[Stored entries]

* * * * * * *

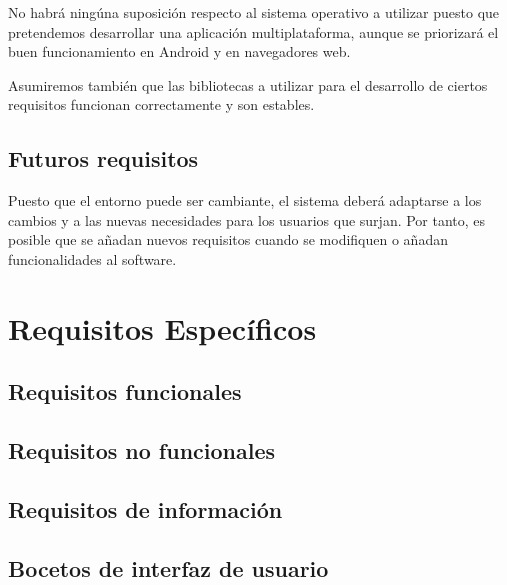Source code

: No habrá ningúna suposición respecto al sistema operativo a utilizar puesto que pretendemos desarrollar una aplicación multiplataforma, aunque se priorizará el buen funcionamiento en Android y en navegadores web.

Asumiremos también que las bibliotecas a utilizar para el desarrollo de ciertos requisitos funcionan correctamente y son estables.

\subsection{Futuros requisitos}
Puesto que el entorno puede ser cambiante, el sistema deberá adaptarse a los cambios y a las nuevas necesidades para los usuarios que surjan.
Por tanto, es posible que se añadan nuevos requisitos cuando se modifiquen o añadan funcionalidades al software.

\section{Requisitos Específicos}
\subsection{Requisitos funcionales}
\subsection{Requisitos no funcionales}
\subsection{Requisitos de información}
\subsection{Bocetos de interfaz de usuario}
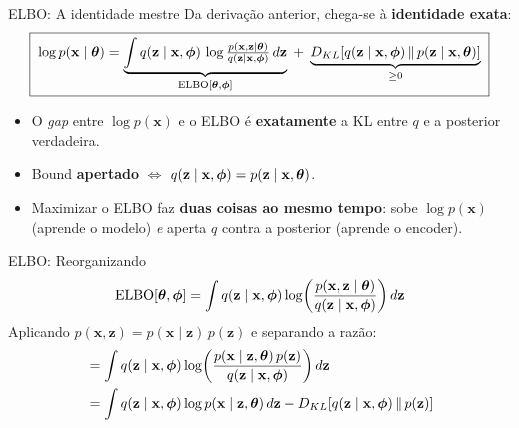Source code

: \documentclass[aspectratio=169,xcolor=dvipsnames]{beamer}
\begin{document}
  \begin{frame}{ELBO: A identidade mestre}
    Da derivação anterior, chega-se à \textbf{identidade exata}:
    \vspace{0.3em}
    \[
      \boxed{\;\log p(\mathbf{x}\mid\thetav)
        = \underbrace{\int q(\mathbf{z}\mid \mathbf{x},\bm{\phi})\,\log \tfrac{p(\mathbf{x},\mathbf{z}\mid\thetav)}{q(\mathbf{z}\mid \mathbf{x},\bm{\phi})}\, d\mathbf{z}}_{\mathrm{ELBO}[\thetav,\bm{\phi}]}
        \;+\; \underbrace{D_{KL}\!\left[q(\mathbf{z}\mid \mathbf{x},\bm{\phi})\,\|\,p(\mathbf{z}\mid \mathbf{x},\thetav)\right]}_{\geq 0}\;}
    \]
    \vspace{0.2em}
    \begin{itemize}
      \item O \emph{gap} entre $\log p(\mathbf{x})$ e o ELBO é \textbf{exatamente}
      a KL entre $q$ e a posterior verdadeira.
      \item Bound \textbf{apertado} $\Leftrightarrow$ $q(\mathbf{z}\mid \mathbf{x},\bm{\phi})
      = p(\mathbf{z}\mid \mathbf{x},\thetav)$.
      \item Maximizar o ELBO faz \textbf{duas coisas ao mesmo tempo}:
      sobe $\log p(\mathbf{x})$ (aprende o modelo) \emph{e} aperta $q$ contra a
      posterior (aprende o encoder).
    \end{itemize}
  \end{frame}

  \begin{frame}{ELBO: Reorganizando}
    \[
      \mathrm{ELBO}[\thetav, \bm{\phi}] =
      \int q(\mathbf{z} \mid \mathbf{x},\bm{\phi}) \log\!\left(\frac{p(\mathbf{x}, \mathbf{z} \mid \thetav)}{q(\mathbf{z} \mid \mathbf{x},\bm{\phi})}\right) d\mathbf{z}
    \]
    \vspace{0.2em}
    Aplicando $p(\mathbf{x}, \mathbf{z}) = p(\mathbf{x} \mid \mathbf{z})\,p(\mathbf{z})$ e separando a razão:
    \begin{align*}
      &= \int q(\mathbf{z} \mid \mathbf{x},\bm{\phi}) \log\!\left(\frac{p(\mathbf{x} \mid \mathbf{z}, \thetav)\,p(\mathbf{z})}{q(\mathbf{z} \mid \mathbf{x},\bm{\phi})}\right) d\mathbf{z} \\
      &= \int q(\mathbf{z} \mid \mathbf{x},\bm{\phi}) \log p(\mathbf{x} \mid \mathbf{z}, \thetav)\, d\mathbf{z}
      - D_{KL}\!\left[q(\mathbf{z} \mid \mathbf{x},\bm{\phi})\,\|\,p(\mathbf{z})\right]
    \end{align*}
  \end{frame}
\end{document}

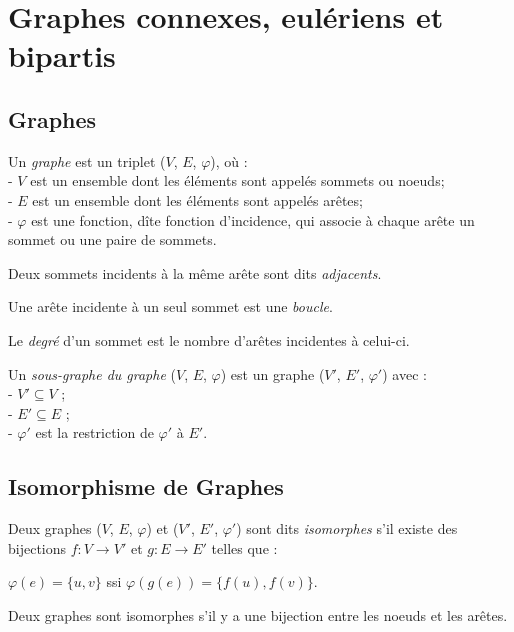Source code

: \section{Graphes connexes, eulériens et bipartis }
\subsection{Graphes}

\begin{mydef}
  Un \emph{graphe} est un triplet ($V$, $E$, $\varphi$), où :\\
  - $V$ est un ensemble dont les éléments sont appelés sommets ou noeuds; \\
  - $E$ est un ensemble dont les éléments sont appelés arêtes; \\
  - $\varphi$ est une fonction, dîte fonction d'incidence, qui associe à chaque arête un sommet ou une paire de sommets.
\end{mydef}

\begin{mydef}
  Deux sommets incidents à la même arête sont dits \emph{adjacents}.
\end{mydef}

\begin{mydef}
  Une arête incidente à un seul sommet est une \emph{boucle}.
\end{mydef}

\begin{mydef}
  Le \emph{degré} d'un sommet est le nombre d'arêtes incidentes à celui-ci.
\end{mydef}

\begin{mydef}
  Un \emph{sous-graphe du graphe} ($V$, $E$, $\varphi$) est un graphe ($V'$, $E'$, $\varphi'$) avec : \\
  - $V' \subseteq V$ ; \\
  - $E' \subseteq E$ ; \\
  - $\varphi'$ est la restriction de $\varphi'$ à $E'$.
\end{mydef}

\subsection{Isomorphisme de Graphes}
\begin{mydef}
  Deux graphes ($V$, $E$, $\varphi$) et ($V'$, $E'$, $\varphi'$) sont dits \emph{isomorphes} s'il existe des bijections $f:V \to V'$ et $g:E \to E'$ telles que :
  \begin{center}
    $\varphi(e) = \{u, v\}$ ssi $\varphi(g(e)) = \{f(u), f(v)\}$.
  \end{center}
  Deux graphes sont isomorphes s'il y a une bijection entre les noeuds et les arêtes.
\end{mydef}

* * * * * * *

The problem — Only a number is expected: the count of lines in the data that contain the word "identidade".

Your response — 2